Repeat the whole of the data, keeping every detail the same.

### Material for this exercise

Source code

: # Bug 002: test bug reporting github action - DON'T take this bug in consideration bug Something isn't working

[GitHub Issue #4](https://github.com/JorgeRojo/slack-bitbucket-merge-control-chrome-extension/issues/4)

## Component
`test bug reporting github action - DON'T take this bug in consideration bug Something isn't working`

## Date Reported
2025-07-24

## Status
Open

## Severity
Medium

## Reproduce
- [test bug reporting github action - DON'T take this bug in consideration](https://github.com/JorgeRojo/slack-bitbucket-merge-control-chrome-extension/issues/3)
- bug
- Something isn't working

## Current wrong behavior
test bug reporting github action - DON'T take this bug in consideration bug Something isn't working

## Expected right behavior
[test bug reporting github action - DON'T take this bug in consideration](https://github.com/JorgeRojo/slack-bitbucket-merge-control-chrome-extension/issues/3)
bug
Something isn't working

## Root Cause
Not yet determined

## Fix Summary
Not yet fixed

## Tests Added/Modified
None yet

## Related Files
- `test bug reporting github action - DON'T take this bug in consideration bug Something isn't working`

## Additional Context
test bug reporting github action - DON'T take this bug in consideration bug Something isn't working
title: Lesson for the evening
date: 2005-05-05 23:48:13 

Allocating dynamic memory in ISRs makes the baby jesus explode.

######

Response
Source code

: # Bug 002: test bug reporting github action - DON'T take this bug in consideration bug Something isn't working

[GitHub Issue #4](https://github.com/JorgeRojo/slack-bitbucket-merge-control-chrome-extension/issues/4)

## Component
`test bug reporting github action - DON'T take this bug in consideration bug Something isn't working`

## Date Reported
2025-07-24

## Status
Open

## Severity
Medium

## Reproduce
- [test bug reporting github action - DON'T take this bug in consideration](https://github.com/JorgeRojo/slack-bitbucket-merge-control-chrome-extension/issues/3)
- bug
- Something isn't working

## Current wrong behavior
test bug reporting github action - DON'T take this bug in consideration bug Something isn't working

## Expected right behavior
[test bug reporting github action - DON'T take this bug in consideration](https://github.com/JorgeRojo/slack-bitbucket-merge-control-chrome-extension/issues/3)
bug
Something isn't working

## Root Cause
Not yet determined

## Fix Summary
Not yet fixed

## Tests Added/Modified
None yet

## Related Files
- `test bug reporting github action - DON'T take this bug in consideration bug Something isn't working`

## Additional Context
test bug reporting github action - DON'T take this bug in consideration bug Something isn't working
title: Lesson for the evening
date: 2005-05-05 23:48:13 

Allocating dynamic memory in ISRs makes the baby jesus explode.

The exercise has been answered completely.